== RECORDS PROVIDED ==

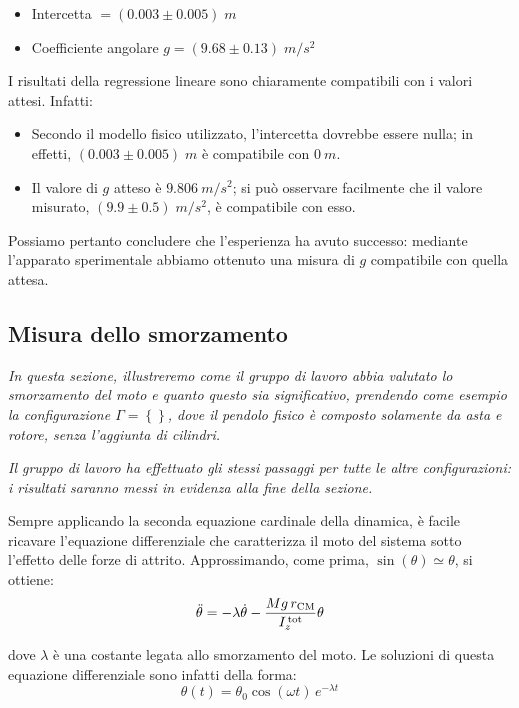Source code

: \documentclass{article}
\begin{document}
\begin{itemize}
  \item Intercetta $= (0.003 \pm 0.005)\;\unit{m}$
  \item Coefficiente angolare $g = (9.68 \pm 0.13)\;\unit{m\per s^2}$
\end{itemize}
\pagebreak
I risultati della regressione lineare sono chiaramente compatibili
con i valori attesi. Infatti:
\begin{itemize}
  \item Secondo il modello fisico utilizzato, l'intercetta dovrebbe
  essere nulla; in effetti, $(0.003\pm0.005)\;\unit{m}$ è compatibile
  con $\qty{0}{m}$.
  \item Il valore di $g$ atteso è $\qty{9.806}{m\per s^2}$; si può
  osservare facilmente che il valore misurato,
  $(9.9\pm0.5)\;\unit{m \per s^2}$, è compatibile con esso.
\end{itemize}

Possiamo pertanto concludere che l'esperienza ha avuto successo:
mediante l'apparato sperimentale abbiamo ottenuto una misura di $g$
compatibile con quella attesa.

\pagebreak
\subsection{Misura dello smorzamento}

\emph{
  In questa sezione, illustreremo come il gruppo di lavoro abbia
  valutato lo smorzamento del moto e quanto questo sia significativo,
  prendendo come esempio la configurazione $\Gamma=\left\{\right\}$,
  dove il pendolo fisico è composto solamente da asta e rotore, senza
  l'aggiunta di cilindri.
}

\emph{
  Il gruppo di lavoro ha effettuato gli stessi passaggi per tutte le
  altre configurazioni: i risultati saranno messi in evidenza alla
  fine della sezione.
}
\vspace{2mm}

Sempre applicando la seconda equazione cardinale della dinamica,
è facile ricavare l'equazione differenziale che caratterizza il moto
del sistema sotto l'effetto delle forze di attrito.
Approssimando, come prima, $\sin(\theta)\simeq\theta$, si ottiene:
\[ \ddot{\theta} = -\lambda\dot{\theta} -\frac{Mg\,r_\text{CM}}{I_z^\text{\,tot}} \theta \]

dove $\lambda$ è una costante legata allo smorzamento del moto.
Le soluzioni di questa equazione differenziale sono infatti della forma:
\[\theta(t) = \theta_0\cos(\omega t)\,e^{-\lambda t}\]
\end{document}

===

:: PROBLEM DETAILS ::
What is the number of lines in the records above that include the word "lavoro"? Reply with that number and nothing more.

:: SOLUTION ::
2